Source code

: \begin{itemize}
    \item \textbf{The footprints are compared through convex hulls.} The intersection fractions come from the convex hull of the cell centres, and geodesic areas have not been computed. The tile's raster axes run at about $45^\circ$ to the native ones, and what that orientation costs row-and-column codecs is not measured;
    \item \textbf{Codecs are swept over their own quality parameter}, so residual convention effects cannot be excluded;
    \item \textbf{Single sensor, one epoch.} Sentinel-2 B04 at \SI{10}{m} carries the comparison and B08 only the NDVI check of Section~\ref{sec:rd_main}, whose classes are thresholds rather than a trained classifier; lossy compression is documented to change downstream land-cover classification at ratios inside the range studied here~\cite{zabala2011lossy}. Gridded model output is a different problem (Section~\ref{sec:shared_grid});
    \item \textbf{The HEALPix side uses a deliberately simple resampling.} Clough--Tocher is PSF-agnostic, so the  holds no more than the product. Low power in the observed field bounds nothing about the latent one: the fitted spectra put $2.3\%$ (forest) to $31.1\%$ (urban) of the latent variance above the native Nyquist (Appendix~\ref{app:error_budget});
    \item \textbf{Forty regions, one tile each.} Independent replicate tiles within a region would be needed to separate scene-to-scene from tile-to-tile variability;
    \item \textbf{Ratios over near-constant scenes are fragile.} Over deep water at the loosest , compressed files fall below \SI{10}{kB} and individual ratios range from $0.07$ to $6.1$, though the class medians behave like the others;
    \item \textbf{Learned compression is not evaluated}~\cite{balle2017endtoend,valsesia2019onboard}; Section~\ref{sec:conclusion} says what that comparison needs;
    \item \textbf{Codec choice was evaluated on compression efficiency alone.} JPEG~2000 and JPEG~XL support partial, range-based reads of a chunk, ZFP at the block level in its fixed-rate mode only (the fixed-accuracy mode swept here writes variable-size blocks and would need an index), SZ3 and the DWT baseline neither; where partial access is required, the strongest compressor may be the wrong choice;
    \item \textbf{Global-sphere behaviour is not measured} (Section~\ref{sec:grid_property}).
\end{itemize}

----------------

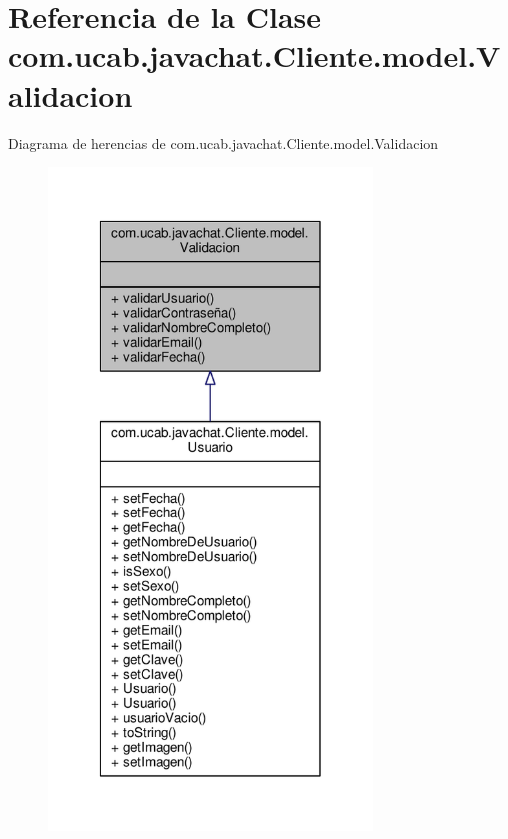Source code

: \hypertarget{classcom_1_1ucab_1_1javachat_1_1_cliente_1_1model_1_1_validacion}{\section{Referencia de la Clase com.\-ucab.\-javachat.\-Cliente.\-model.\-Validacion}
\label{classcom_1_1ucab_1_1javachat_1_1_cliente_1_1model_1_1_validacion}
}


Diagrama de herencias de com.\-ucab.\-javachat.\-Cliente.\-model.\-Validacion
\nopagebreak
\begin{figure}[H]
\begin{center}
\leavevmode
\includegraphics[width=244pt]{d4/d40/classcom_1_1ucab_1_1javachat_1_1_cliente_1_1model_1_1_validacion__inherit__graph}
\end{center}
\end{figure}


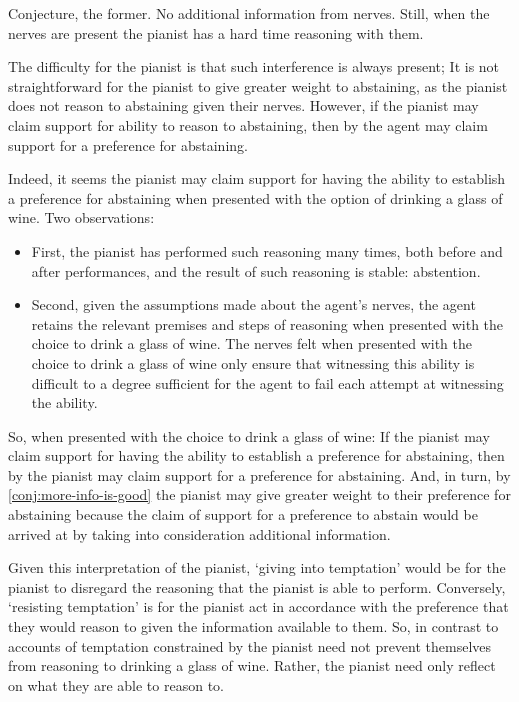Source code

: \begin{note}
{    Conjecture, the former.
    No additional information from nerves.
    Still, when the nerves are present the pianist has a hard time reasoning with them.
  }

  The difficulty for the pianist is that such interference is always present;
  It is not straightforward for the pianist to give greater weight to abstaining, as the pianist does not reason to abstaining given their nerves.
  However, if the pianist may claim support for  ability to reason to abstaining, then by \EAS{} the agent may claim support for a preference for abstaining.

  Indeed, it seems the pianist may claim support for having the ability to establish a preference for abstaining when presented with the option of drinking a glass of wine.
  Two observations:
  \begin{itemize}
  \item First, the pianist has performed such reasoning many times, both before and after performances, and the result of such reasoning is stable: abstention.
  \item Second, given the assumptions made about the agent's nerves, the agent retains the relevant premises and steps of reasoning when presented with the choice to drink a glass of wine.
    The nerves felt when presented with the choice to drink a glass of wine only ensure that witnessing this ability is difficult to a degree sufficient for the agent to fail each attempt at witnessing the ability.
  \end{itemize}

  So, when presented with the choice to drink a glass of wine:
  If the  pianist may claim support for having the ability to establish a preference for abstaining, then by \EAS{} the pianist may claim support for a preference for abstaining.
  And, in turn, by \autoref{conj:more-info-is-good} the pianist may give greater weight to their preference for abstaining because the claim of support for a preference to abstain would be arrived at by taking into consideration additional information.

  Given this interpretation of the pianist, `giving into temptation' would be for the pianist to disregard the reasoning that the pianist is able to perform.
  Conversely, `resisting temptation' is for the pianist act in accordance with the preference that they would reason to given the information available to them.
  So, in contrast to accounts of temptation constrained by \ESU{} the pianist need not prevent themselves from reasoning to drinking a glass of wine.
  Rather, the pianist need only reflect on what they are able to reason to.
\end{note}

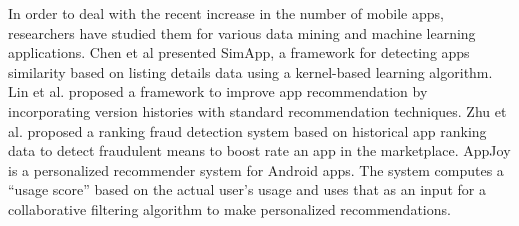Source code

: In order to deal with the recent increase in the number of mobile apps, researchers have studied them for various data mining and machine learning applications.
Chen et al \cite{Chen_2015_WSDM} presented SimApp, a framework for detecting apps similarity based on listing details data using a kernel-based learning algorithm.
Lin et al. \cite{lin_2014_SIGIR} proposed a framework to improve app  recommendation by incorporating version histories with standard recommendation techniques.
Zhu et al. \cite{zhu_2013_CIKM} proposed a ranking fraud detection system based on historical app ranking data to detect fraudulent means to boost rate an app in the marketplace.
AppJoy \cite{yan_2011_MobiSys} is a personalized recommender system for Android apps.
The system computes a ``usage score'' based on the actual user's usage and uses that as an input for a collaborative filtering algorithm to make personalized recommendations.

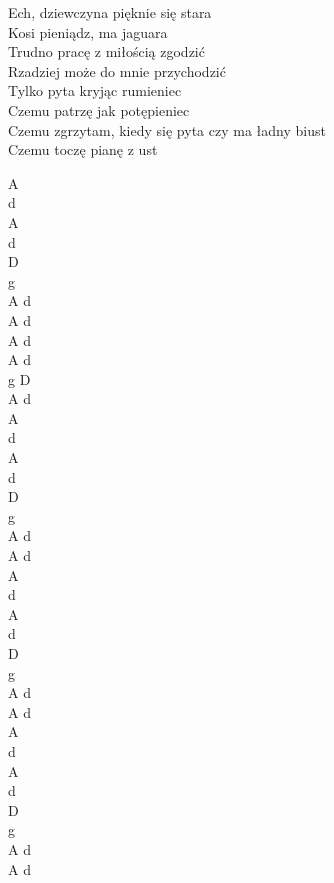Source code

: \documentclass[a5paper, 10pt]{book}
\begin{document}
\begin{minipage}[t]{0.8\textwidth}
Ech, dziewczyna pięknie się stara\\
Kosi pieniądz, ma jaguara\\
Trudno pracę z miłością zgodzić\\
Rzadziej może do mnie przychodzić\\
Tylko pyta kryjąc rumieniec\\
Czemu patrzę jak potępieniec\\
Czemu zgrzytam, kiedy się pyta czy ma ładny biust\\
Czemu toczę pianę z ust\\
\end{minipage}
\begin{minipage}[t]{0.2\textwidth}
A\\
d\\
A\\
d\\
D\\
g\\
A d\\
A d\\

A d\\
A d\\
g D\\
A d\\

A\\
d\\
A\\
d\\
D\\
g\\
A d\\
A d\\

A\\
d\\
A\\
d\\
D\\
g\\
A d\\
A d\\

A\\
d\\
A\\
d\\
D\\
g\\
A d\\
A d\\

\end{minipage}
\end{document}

----------------

Using the entries above, repeat exactly the lines from the one with "for abstaining, then" to the one with "in the marketplace.", both included, and leave the pictures behind.

» TASK RESPONSE:
  If the  pianist may claim support for having the ability to establish a preference for abstaining, then by \EAS{} the pianist may claim support for a preference for abstaining.
  And, in turn, by \autoref{conj:more-info-is-good} the pianist may give greater weight to their preference for abstaining because the claim of support for a preference to abstain would be arrived at by taking into consideration additional information.

  Given this interpretation of the pianist, `giving into temptation' would be for the pianist to disregard the reasoning that the pianist is able to perform.
  Conversely, `resisting temptation' is for the pianist act in accordance with the preference that they would reason to given the information available to them.
  So, in contrast to accounts of temptation constrained by \ESU{} the pianist need not prevent themselves from reasoning to drinking a glass of wine.
  Rather, the pianist need only reflect on what they are able to reason to.
\end{note}

Source code

: In order to deal with the recent increase in the number of mobile apps, researchers have studied them for various data mining and machine learning applications.
Chen et al \cite{Chen_2015_WSDM} presented SimApp, a framework for detecting apps similarity based on listing details data using a kernel-based learning algorithm.
Lin et al. \cite{lin_2014_SIGIR} proposed a framework to improve app  recommendation by incorporating version histories with standard recommendation techniques.
Zhu et al. \cite{zhu_2013_CIKM} proposed a ranking fraud detection system based on historical app ranking data to detect fraudulent means to boost rate an app in the marketplace.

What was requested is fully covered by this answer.